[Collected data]
◇ ◇ ◇ ◇

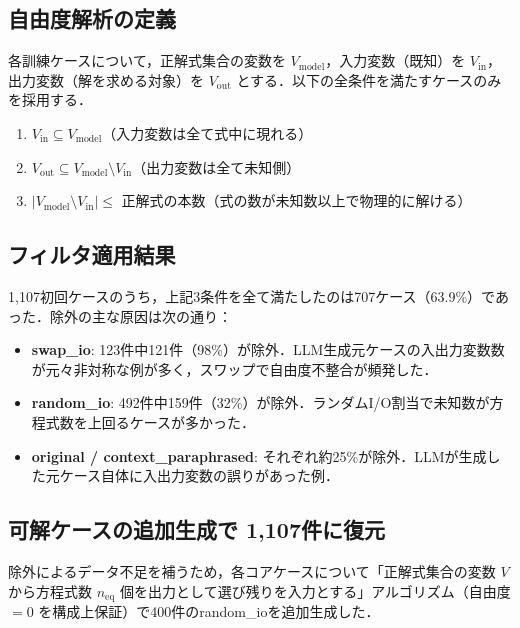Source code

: \documentclass[11pt,a4paper]{ltjsarticle}
\begin{document}
\subsection{自由度解析の定義}

各訓練ケースについて，正解式集合の変数を $V_{\mathrm{model}}$，入力変数（既知）を $V_{\mathrm{in}}$，出力変数（解を求める対象）を $V_{\mathrm{out}}$ とする．以下の全条件を満たすケースのみを採用する．

\begin{enumerate}[leftmargin=2em, nosep]
  \item $V_{\mathrm{in}} \subseteq V_{\mathrm{model}}$（入力変数は全て式中に現れる）
  \item $V_{\mathrm{out}} \subseteq V_{\mathrm{model}} \setminus V_{\mathrm{in}}$（出力変数は全て未知側）
  \item $|V_{\mathrm{model}} \setminus V_{\mathrm{in}}| \le$ 正解式の本数（式の数が未知数以上で物理的に解ける）
\end{enumerate}

\subsection{フィルタ適用結果}

1{,}107初回ケースのうち，上記3条件を全て満たしたのは707ケース（63.9\%）であった．除外の主な原因は次の通り：

\begin{itemize}[leftmargin=2em, nosep]
  \item \textbf{swap\_io}: 123件中121件（98\%）が除外．LLM生成元ケースの入出力変数数が元々非対称な例が多く，スワップで自由度不整合が頻発した．
  \item \textbf{random\_io}: 492件中159件（32\%）が除外．ランダムI/O割当で未知数が方程式数を上回るケースが多かった．
  \item \textbf{original / context\_paraphrased}: それぞれ約25\%が除外．LLMが生成した元ケース自体に入出力変数の誤りがあった例．
\end{itemize}

\subsection{可解ケースの追加生成で 1{,}107件に復元}

除外によるデータ不足を補うため，各コアケースについて「正解式集合の変数 $V$ から方程式数 $n_{\mathrm{eq}}$ 個を出力として選び残りを入力とする」アルゴリズム（自由度 $=0$ を構成上保証）で400件のrandom\_ioを追加生成した．
\end{document}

◇ ◇ ◇ ◇

AIM OF THE TASK: The data is to be returned exactly as it stands, pictures aside.

SOLUTION TO THE EXERCISE:
Source code

: \documentclass[11pt,a4paper]{ltjsarticle}
\begin{document}
\subsection{自由度解析の定義}

各訓練ケースについて，正解式集合の変数を $V_{\mathrm{model}}$，入力変数（既知）を $V_{\mathrm{in}}$，出力変数（解を求める対象）を $V_{\mathrm{out}}$ とする．以下の全条件を満たすケースのみを採用する．

\begin{enumerate}[leftmargin=2em, nosep]
  \item $V_{\mathrm{in}} \subseteq V_{\mathrm{model}}$（入力変数は全て式中に現れる）
  \item $V_{\mathrm{out}} \subseteq V_{\mathrm{model}} \setminus V_{\mathrm{in}}$（出力変数は全て未知側）
  \item $|V_{\mathrm{model}} \setminus V_{\mathrm{in}}| \le$ 正解式の本数（式の数が未知数以上で物理的に解ける）
\end{enumerate}

\subsection{フィルタ適用結果}

1{,}107初回ケースのうち，上記3条件を全て満たしたのは707ケース（63.9\%）であった．除外の主な原因は次の通り：

\begin{itemize}[leftmargin=2em, nosep]
  \item \textbf{swap\_io}: 123件中121件（98\%）が除外．LLM生成元ケースの入出力変数数が元々非対称な例が多く，スワップで自由度不整合が頻発した．
  \item \textbf{random\_io}: 492件中159件（32\%）が除外．ランダムI/O割当で未知数が方程式数を上回るケースが多かった．
  \item \textbf{original / context\_paraphrased}: それぞれ約25\%が除外．LLMが生成した元ケース自体に入出力変数の誤りがあった例．
\end{itemize}

\subsection{可解ケースの追加生成で 1{,}107件に復元}

除外によるデータ不足を補うため，各コアケースについて「正解式集合の変数 $V$ から方程式数 $n_{\mathrm{eq}}$ 個を出力として選び残りを入力とする」アルゴリズム（自由度 $=0$ を構成上保証）で400件のrandom\_ioを追加生成した．
\end{document}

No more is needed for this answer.